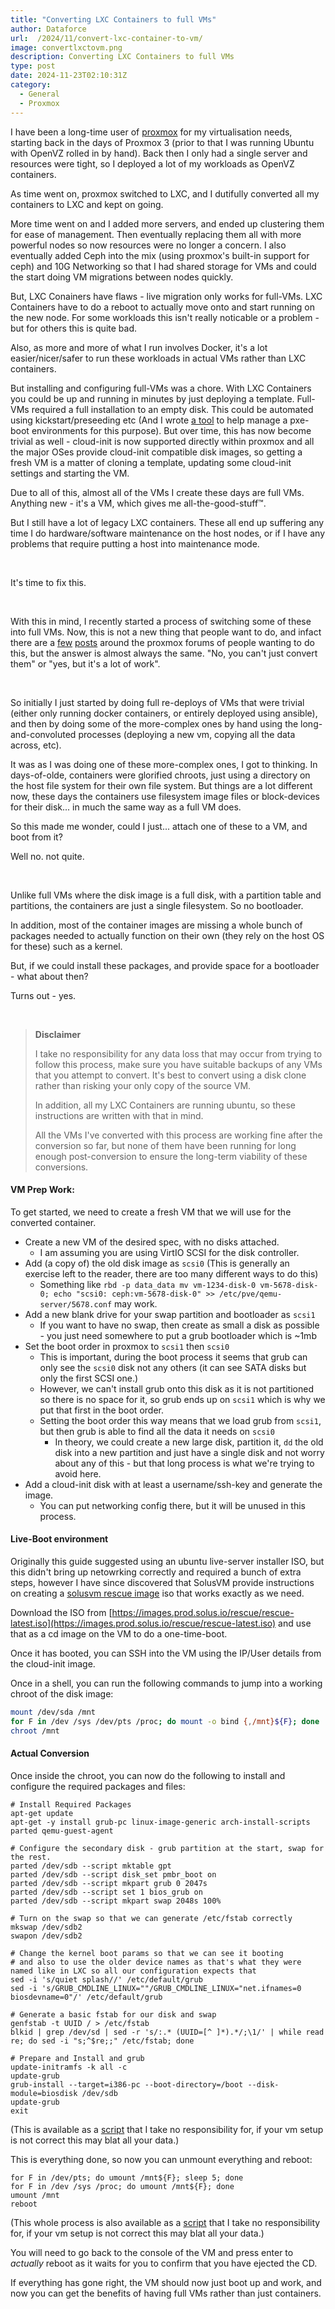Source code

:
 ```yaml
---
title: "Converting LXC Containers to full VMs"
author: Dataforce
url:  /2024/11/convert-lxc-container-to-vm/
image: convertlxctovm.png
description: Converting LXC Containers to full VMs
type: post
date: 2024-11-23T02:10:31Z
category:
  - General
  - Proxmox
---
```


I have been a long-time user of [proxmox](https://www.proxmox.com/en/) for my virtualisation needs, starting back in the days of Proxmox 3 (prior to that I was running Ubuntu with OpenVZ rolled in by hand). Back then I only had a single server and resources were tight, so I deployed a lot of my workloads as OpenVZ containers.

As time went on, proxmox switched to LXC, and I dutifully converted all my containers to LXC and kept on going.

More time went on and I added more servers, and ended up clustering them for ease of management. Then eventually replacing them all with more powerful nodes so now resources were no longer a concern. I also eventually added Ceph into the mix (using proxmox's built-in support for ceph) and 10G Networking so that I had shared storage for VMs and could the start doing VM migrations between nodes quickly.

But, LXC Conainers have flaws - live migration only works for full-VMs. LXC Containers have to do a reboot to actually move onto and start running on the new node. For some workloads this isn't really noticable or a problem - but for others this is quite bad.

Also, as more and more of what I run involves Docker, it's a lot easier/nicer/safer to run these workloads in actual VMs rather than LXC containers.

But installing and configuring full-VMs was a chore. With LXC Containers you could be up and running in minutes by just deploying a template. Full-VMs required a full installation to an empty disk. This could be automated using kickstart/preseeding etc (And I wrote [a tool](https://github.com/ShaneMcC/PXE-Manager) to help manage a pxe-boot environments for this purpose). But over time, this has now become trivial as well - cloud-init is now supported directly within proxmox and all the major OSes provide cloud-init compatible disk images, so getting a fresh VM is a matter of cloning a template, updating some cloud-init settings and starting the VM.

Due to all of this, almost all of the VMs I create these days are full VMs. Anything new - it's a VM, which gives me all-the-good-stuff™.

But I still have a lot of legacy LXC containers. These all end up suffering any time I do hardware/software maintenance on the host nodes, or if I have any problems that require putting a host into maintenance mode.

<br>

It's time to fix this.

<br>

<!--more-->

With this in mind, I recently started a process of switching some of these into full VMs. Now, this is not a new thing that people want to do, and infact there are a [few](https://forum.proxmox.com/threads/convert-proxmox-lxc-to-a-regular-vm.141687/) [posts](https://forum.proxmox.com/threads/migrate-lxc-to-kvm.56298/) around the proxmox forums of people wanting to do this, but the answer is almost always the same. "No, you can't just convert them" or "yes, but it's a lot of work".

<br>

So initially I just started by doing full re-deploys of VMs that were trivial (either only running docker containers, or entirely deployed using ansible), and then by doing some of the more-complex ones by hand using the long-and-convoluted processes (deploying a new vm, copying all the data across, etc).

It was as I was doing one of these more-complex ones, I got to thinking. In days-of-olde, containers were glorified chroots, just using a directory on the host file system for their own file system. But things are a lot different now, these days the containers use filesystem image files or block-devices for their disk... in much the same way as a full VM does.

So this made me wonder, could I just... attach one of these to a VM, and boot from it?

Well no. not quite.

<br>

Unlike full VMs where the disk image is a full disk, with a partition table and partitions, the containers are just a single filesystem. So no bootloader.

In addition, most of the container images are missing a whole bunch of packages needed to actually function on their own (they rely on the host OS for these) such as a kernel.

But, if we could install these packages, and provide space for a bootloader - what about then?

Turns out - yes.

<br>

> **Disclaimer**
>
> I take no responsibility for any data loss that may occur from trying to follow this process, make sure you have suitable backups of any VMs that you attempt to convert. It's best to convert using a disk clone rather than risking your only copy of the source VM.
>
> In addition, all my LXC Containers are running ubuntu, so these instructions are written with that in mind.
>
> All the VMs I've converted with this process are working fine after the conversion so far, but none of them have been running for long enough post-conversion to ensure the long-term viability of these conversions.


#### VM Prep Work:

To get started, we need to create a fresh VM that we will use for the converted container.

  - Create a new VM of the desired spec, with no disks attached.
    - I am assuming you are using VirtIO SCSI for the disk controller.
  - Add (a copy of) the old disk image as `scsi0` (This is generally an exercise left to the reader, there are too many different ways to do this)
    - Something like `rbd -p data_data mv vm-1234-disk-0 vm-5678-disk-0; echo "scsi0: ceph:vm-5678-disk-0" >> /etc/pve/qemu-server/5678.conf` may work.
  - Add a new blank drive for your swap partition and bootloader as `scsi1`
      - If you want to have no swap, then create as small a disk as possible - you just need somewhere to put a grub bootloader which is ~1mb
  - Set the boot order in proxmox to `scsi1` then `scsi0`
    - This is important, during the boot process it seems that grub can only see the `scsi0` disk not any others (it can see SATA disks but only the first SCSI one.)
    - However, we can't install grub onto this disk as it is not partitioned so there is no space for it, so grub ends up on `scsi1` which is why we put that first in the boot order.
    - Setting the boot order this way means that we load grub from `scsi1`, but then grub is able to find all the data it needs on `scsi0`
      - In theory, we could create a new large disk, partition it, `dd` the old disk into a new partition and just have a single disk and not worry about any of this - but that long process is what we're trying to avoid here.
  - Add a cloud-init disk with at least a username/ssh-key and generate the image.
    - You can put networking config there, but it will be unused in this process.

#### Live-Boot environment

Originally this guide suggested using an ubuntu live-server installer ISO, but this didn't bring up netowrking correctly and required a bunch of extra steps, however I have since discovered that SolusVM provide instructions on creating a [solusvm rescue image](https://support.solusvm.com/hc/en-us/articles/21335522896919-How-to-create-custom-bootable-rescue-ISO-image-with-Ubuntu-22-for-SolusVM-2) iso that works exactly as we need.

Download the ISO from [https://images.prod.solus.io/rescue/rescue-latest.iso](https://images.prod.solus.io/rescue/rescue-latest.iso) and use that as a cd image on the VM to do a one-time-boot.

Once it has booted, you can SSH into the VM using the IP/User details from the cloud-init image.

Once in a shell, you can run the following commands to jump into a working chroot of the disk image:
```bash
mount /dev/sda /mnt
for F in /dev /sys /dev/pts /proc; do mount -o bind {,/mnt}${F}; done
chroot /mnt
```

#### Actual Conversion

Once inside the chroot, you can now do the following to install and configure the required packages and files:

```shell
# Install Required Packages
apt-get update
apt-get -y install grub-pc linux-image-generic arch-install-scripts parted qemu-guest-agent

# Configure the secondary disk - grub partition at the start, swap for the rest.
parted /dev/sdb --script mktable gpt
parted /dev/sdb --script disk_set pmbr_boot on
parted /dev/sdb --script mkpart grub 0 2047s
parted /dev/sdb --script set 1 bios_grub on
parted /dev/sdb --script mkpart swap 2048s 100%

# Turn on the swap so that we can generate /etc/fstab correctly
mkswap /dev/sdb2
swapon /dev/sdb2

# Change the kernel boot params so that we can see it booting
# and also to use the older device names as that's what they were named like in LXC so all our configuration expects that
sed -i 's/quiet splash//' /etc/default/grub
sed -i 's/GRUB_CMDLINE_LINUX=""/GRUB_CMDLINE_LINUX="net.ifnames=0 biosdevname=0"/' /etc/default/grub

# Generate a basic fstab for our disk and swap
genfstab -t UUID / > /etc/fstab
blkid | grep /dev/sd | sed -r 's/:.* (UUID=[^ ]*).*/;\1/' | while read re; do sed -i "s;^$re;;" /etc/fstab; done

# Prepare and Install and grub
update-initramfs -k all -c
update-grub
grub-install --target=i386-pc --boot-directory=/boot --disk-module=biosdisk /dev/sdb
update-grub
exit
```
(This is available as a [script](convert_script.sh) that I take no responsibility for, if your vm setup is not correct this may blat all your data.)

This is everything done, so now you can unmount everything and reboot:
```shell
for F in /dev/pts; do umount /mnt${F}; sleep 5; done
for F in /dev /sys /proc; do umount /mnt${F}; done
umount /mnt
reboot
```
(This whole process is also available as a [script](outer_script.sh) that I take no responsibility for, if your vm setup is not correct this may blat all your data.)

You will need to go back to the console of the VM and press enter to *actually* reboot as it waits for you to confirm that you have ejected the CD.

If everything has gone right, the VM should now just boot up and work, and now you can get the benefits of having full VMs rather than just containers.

---

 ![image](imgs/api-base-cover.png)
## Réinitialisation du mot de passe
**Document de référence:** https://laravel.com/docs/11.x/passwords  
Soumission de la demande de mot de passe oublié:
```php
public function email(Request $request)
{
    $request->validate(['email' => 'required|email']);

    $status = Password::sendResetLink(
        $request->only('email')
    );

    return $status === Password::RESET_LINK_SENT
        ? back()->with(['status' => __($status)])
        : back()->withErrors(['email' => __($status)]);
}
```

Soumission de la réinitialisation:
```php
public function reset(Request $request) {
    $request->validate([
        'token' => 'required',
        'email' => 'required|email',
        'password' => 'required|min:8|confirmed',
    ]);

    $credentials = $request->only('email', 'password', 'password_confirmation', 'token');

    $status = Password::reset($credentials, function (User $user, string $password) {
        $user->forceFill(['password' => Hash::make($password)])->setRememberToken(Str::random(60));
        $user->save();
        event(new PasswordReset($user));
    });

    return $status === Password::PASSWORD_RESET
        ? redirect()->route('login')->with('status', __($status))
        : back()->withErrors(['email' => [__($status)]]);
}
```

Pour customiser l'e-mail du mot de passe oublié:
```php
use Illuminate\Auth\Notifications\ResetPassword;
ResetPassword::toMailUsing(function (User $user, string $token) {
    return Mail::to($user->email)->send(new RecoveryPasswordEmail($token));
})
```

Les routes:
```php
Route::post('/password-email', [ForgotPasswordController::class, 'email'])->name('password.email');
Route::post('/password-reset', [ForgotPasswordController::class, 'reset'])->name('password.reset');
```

WHAT YOU NEED TO DO |
Show all lines above that contain "resources".

EXERCISE OUTPUT |
I have been a long-time user of [proxmox](https://www.proxmox.com/en/) for my virtualisation needs, starting back in the days of Proxmox 3 (prior to that I was running Ubuntu with OpenVZ rolled in by hand). Back then I only had a single server and resources were tight, so I deployed a lot of my workloads as OpenVZ containers.
More time went on and I added more servers, and ended up clustering them for ease of management. Then eventually replacing them all with more powerful nodes so now resources were no longer a concern. I also eventually added Ceph into the mix (using proxmox's built-in support for ceph) and 10G Networking so that I had shared storage for VMs and could the start doing VM migrations between nodes quickly.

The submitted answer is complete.